[Rendered images with source text]

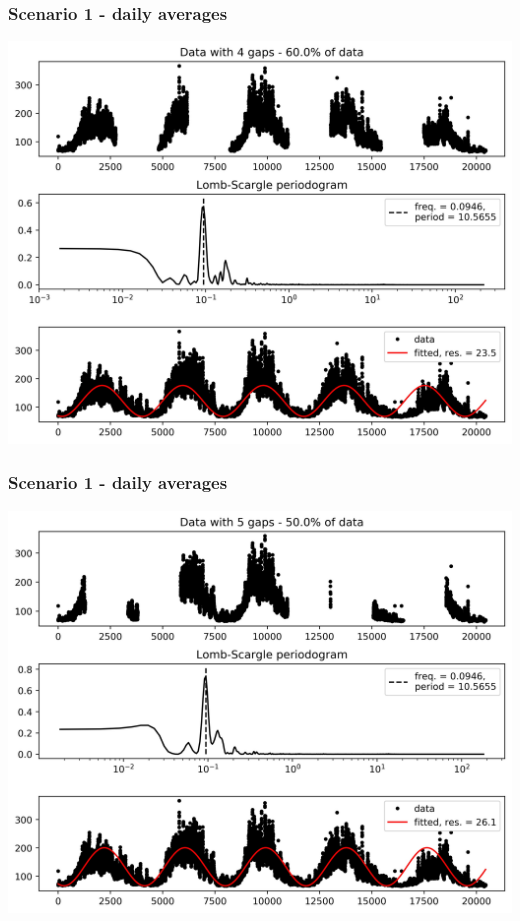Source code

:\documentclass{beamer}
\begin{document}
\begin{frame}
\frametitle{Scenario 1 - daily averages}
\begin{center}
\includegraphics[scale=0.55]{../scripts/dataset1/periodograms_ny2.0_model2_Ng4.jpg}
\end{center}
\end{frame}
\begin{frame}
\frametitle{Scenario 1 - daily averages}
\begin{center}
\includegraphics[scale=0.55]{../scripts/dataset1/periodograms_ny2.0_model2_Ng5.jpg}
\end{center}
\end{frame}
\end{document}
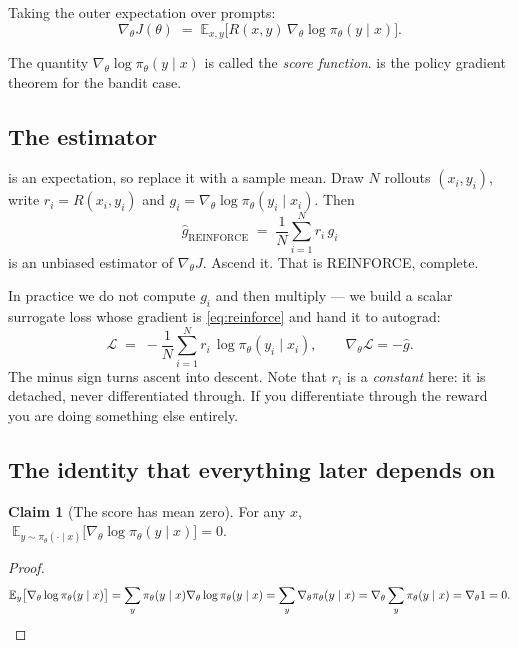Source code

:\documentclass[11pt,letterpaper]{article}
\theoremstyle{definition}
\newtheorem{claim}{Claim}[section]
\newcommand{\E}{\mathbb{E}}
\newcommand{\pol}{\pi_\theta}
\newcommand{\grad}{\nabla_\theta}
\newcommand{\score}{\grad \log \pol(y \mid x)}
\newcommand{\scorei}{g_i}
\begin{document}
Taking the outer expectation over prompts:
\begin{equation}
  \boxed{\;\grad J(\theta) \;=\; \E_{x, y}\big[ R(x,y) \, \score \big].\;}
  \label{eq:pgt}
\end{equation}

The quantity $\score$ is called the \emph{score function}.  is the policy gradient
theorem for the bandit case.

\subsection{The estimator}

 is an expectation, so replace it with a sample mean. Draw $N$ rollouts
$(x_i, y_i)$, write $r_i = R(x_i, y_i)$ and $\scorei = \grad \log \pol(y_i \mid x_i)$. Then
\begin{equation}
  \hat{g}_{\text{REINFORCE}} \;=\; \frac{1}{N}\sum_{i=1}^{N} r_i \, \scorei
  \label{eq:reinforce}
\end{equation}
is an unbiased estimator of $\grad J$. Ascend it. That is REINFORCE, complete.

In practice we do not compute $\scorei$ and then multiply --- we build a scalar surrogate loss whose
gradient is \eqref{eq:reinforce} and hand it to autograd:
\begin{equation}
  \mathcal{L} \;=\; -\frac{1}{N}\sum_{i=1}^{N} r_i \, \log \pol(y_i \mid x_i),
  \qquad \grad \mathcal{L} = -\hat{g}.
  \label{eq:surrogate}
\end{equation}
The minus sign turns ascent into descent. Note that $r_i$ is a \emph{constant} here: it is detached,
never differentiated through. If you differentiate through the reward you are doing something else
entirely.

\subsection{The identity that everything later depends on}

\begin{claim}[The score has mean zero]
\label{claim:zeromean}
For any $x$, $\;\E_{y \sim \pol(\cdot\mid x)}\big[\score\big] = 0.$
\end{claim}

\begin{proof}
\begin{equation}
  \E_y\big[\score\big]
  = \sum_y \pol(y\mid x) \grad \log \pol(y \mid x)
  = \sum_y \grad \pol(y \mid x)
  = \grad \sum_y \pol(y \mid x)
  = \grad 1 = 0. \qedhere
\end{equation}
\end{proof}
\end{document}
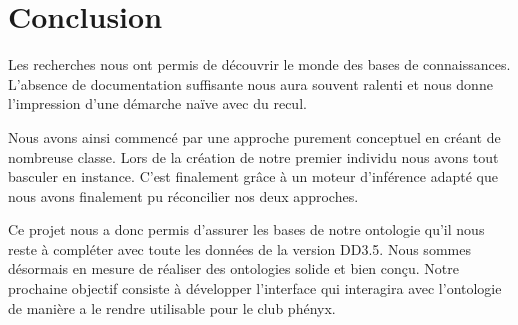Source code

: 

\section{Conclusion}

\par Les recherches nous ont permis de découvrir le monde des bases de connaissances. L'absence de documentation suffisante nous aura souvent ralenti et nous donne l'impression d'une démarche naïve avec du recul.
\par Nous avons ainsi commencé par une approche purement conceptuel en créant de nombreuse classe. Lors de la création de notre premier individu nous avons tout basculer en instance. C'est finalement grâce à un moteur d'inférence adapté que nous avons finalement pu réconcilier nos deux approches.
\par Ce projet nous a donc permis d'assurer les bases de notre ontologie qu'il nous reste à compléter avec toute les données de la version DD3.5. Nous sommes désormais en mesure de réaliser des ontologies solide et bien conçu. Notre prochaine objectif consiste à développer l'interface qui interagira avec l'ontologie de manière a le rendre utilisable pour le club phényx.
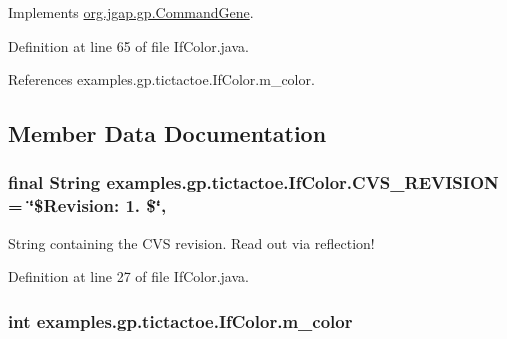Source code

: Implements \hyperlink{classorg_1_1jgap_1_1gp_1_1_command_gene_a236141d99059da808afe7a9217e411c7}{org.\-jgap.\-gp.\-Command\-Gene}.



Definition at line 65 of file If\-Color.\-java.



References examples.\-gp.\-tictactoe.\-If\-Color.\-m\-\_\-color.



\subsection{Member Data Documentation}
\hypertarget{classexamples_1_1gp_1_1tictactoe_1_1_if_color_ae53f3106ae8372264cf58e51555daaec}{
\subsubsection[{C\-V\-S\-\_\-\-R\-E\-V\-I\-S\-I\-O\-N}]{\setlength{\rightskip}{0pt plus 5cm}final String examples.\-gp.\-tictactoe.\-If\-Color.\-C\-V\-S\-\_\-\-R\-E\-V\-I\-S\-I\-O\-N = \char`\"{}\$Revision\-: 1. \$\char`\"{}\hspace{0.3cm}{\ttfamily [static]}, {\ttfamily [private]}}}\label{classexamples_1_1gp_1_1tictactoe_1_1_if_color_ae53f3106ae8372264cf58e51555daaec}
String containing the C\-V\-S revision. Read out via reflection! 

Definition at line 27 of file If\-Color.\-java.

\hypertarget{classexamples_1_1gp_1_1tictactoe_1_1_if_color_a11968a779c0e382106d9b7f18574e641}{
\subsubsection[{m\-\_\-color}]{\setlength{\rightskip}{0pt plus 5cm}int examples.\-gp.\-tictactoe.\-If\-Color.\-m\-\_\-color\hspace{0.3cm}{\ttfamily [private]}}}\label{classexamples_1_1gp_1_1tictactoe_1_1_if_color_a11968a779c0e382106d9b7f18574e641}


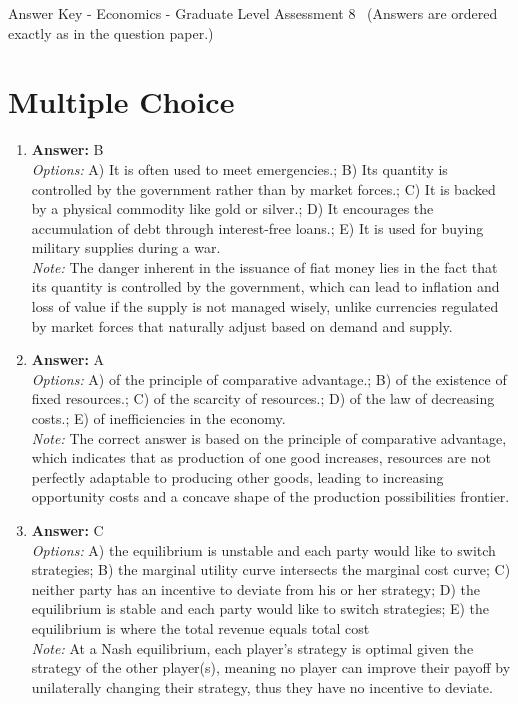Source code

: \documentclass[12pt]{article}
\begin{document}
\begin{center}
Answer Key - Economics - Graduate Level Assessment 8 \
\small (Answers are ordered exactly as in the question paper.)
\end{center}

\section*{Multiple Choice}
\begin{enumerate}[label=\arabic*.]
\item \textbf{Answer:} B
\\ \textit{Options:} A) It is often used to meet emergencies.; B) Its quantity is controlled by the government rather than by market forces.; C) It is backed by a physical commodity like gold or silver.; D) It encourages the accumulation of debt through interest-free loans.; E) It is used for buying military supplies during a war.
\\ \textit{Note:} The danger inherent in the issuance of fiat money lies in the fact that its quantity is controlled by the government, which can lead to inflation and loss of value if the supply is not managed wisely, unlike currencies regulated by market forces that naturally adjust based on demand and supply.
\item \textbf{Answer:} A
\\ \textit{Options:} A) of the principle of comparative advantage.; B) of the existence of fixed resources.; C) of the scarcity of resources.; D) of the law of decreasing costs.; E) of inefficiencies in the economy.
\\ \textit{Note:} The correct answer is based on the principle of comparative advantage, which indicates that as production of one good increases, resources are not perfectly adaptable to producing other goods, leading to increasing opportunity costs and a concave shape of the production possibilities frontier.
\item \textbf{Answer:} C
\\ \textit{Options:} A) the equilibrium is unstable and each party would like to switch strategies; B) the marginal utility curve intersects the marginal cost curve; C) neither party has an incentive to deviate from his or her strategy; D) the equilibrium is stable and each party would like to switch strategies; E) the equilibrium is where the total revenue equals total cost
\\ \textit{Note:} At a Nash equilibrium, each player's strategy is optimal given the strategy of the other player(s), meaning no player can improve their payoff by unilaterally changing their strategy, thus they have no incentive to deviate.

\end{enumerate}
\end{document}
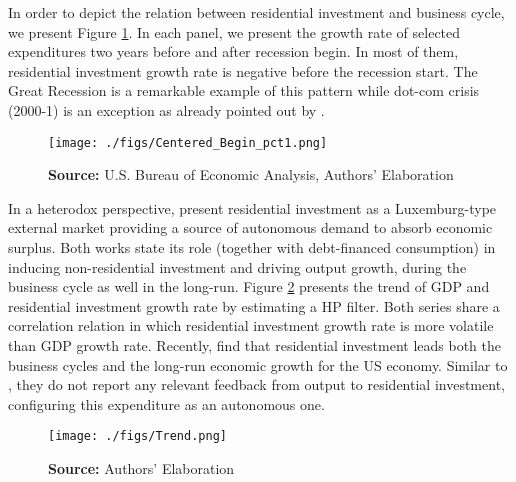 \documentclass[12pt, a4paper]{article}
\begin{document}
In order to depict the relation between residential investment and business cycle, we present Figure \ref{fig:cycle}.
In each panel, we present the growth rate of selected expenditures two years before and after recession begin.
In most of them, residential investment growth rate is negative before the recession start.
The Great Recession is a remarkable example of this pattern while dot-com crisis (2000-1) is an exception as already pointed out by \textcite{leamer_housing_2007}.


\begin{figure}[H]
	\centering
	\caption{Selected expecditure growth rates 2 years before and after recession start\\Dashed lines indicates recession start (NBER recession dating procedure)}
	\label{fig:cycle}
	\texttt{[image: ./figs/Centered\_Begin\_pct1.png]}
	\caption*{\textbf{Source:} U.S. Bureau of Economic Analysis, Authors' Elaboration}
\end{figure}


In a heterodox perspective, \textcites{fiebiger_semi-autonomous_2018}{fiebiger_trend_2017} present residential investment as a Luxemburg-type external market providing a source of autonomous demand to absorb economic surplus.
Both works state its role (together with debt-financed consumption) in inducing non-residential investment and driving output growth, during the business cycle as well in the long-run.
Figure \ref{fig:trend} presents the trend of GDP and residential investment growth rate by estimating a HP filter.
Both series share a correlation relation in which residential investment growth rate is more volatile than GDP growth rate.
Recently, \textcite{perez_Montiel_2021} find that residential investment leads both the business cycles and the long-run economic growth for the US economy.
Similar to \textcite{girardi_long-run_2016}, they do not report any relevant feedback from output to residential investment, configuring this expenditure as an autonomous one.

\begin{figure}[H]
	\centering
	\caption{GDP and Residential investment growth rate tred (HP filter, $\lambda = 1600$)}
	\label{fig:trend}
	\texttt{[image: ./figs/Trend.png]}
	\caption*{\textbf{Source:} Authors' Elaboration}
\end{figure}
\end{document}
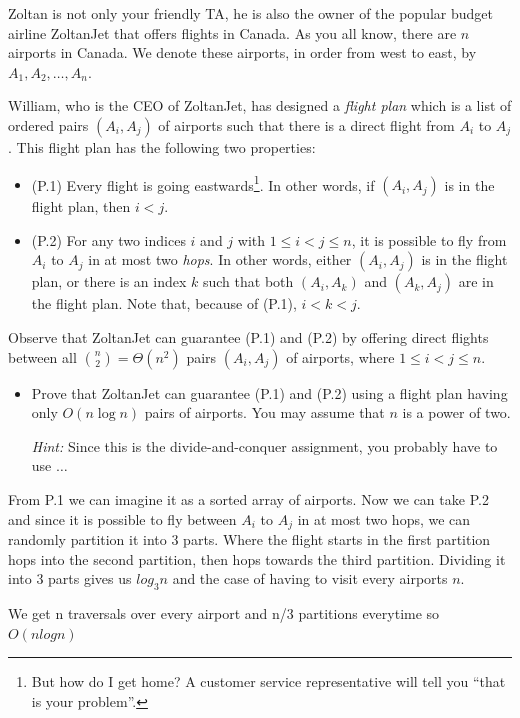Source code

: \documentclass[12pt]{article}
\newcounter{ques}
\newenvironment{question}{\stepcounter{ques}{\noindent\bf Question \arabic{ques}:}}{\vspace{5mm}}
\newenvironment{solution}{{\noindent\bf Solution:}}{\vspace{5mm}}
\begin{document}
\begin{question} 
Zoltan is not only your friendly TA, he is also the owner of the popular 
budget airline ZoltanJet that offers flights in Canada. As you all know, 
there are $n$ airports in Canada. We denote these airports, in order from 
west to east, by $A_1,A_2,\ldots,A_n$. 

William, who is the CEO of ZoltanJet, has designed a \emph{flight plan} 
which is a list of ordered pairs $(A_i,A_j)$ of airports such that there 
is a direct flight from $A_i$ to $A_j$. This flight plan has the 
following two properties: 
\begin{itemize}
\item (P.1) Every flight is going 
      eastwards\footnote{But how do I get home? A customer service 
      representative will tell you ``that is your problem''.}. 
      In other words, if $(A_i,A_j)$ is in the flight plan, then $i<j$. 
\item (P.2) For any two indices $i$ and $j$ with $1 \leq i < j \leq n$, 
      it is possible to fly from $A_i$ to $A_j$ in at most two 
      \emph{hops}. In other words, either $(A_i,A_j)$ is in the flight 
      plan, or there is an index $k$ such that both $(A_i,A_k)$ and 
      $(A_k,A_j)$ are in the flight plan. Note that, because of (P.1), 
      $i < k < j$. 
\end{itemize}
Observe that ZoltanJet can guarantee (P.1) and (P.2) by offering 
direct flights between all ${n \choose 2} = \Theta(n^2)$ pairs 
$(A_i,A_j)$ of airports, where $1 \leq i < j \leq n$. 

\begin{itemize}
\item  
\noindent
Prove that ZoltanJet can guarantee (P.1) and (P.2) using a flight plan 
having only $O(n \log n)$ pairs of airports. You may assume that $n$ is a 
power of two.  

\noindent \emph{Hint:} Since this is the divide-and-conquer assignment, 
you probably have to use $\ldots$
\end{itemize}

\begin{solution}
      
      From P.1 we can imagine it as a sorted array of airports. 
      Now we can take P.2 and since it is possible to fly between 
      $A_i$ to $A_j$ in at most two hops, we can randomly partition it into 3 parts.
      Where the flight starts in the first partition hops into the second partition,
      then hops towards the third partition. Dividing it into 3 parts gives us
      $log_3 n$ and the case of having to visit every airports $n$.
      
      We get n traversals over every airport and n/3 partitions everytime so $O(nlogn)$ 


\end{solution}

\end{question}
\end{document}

• _Description of the task_: Each line from the one holding "budget airline ZoltanJet" down to the end of the records above is to be repeated exactly; no other line belongs in the reply.

• _Task output_:
budget airline ZoltanJet that offers flights in Canada. As you all know, 
there are $n$ airports in Canada. We denote these airports, in order from 
west to east, by $A_1,A_2,\ldots,A_n$. 

William, who is the CEO of ZoltanJet, has designed a \emph{flight plan} 
which is a list of ordered pairs $(A_i,A_j)$ of airports such that there 
is a direct flight from $A_i$ to $A_j$. This flight plan has the 
following two properties: 
\begin{itemize}
\item (P.1) Every flight is going 
      eastwards\footnote{But how do I get home? A customer service 
      representative will tell you ``that is your problem''.}. 
      In other words, if $(A_i,A_j)$ is in the flight plan, then $i<j$. 
\item (P.2) For any two indices $i$ and $j$ with $1 \leq i < j \leq n$, 
      it is possible to fly from $A_i$ to $A_j$ in at most two 
      \emph{hops}. In other words, either $(A_i,A_j)$ is in the flight 
      plan, or there is an index $k$ such that both $(A_i,A_k)$ and 
      $(A_k,A_j)$ are in the flight plan. Note that, because of (P.1), 
      $i < k < j$. 
\end{itemize}
Observe that ZoltanJet can guarantee (P.1) and (P.2) by offering 
direct flights between all ${n \choose 2} = \Theta(n^2)$ pairs 
$(A_i,A_j)$ of airports, where $1 \leq i < j \leq n$. 

\begin{itemize}
\item  
\noindent
Prove that ZoltanJet can guarantee (P.1) and (P.2) using a flight plan 
having only $O(n \log n)$ pairs of airports. You may assume that $n$ is a 
power of two.  

\noindent \emph{Hint:} Since this is the divide-and-conquer assignment, 
you probably have to use $\ldots$
\end{itemize}

\begin{solution}
      
      From P.1 we can imagine it as a sorted array of airports. 
      Now we can take P.2 and since it is possible to fly between 
      $A_i$ to $A_j$ in at most two hops, we can randomly partition it into 3 parts.
      Where the flight starts in the first partition hops into the second partition,
      then hops towards the third partition. Dividing it into 3 parts gives us
      $log_3 n$ and the case of having to visit every airports $n$.
      
      We get n traversals over every airport and n/3 partitions everytime so $O(nlogn)$ 


\end{solution}

\end{question}
\end{document}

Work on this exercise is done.